I hope this email finds you and your horses doing well. It is that time of the year again when I share Susan Harris' guidelines of how hot is too hot to ride. Click here for the guidleiines. I'd say we are pretty darn close this weekend.
WHAT IS THE DIFFERENCE ? Saddle Tree Width vs Saddle Tree Angle
First, I want to warn all of you that the following information can be depressing and I want to assure everyone that is riding in a Schleese saddle, that the tree points are longer and curved back to help protect the shoulder cartilage.
The saddle's tree width needs to be wide enough to allow the saddle to set on the belly of the muscles distributing the weight of the rider without interrupting the blood or oxygen supply. The easiest way to check your saddle width is to look at the balance of the saddle. Too wide will set too low in front and often also does not have enough wither clearance. A saddle that is too narrow in the tree usually sets too high in front and has way too much wither clearance.
Then, the tree angle also must match the angle of the shoulder so that the shoulder can pass up through the front of the saddle with every step. The easiest way to see if your horse's shoulder angle and tree angle match is with 2 sticks.

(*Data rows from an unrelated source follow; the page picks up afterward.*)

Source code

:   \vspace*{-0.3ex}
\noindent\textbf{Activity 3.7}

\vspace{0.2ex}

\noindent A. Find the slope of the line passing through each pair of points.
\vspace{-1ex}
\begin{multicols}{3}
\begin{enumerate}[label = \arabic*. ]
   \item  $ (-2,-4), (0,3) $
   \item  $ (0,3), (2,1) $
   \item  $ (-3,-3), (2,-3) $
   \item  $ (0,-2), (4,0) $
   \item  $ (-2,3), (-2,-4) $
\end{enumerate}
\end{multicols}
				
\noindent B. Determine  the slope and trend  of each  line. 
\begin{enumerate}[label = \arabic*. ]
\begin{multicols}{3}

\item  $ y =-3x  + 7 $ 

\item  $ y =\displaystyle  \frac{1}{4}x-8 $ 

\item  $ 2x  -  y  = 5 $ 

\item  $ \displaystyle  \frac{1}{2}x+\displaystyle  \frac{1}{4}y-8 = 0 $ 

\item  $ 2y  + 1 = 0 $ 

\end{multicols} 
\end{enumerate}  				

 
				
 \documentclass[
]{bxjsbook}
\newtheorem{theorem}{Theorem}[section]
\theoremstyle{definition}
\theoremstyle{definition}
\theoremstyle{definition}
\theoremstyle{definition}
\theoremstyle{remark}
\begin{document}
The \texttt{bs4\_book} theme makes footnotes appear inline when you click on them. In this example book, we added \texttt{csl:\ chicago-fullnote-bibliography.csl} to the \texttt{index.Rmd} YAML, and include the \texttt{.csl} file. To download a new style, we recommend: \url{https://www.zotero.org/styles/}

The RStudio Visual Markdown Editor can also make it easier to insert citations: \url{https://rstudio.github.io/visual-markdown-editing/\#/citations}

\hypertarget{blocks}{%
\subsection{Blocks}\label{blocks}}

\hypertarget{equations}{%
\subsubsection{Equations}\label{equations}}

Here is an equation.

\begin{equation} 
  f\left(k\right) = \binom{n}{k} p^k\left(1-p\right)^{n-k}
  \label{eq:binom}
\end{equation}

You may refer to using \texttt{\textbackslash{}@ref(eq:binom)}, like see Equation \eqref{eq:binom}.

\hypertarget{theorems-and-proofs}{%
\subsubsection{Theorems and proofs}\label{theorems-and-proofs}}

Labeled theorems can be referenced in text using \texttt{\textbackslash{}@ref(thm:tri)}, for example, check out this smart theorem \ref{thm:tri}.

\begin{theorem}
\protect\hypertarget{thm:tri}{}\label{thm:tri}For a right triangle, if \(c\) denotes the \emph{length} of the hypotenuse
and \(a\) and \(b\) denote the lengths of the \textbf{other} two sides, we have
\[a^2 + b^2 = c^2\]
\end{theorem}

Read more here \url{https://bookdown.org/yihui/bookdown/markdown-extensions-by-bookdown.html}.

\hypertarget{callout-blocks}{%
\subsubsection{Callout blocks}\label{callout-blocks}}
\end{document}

In this picture, the tree width is good but, the tree angle does not match. They are too close or narrow together at the top and farther away or too wide bottom. The stick on the left shows the angle of the tree. If you lift the flap of your saddle, you will sometimes see the tree point coming down into a leather pocket. It usually matches the piping on the front of the flap. The stick on the right is laid on the horse's shoulder. The sticks should be parallel. Note that;
NO super soft cushy saddle pad can make up for a metal gullet plate or western wooden tree that does not match the shoulder angle.
The jumping horse needs to have room for both shoulders under the front of the saddle at the same time!
Some saddles slide back while riding. This can happen for a variety of reasons,. But, if the saddle moves back because the shoulders don't have enough room and then we put a strap around the horse's neck to force the saddle to stay in place, we are pulling the metal gullet plate right into the shoulder cartilage.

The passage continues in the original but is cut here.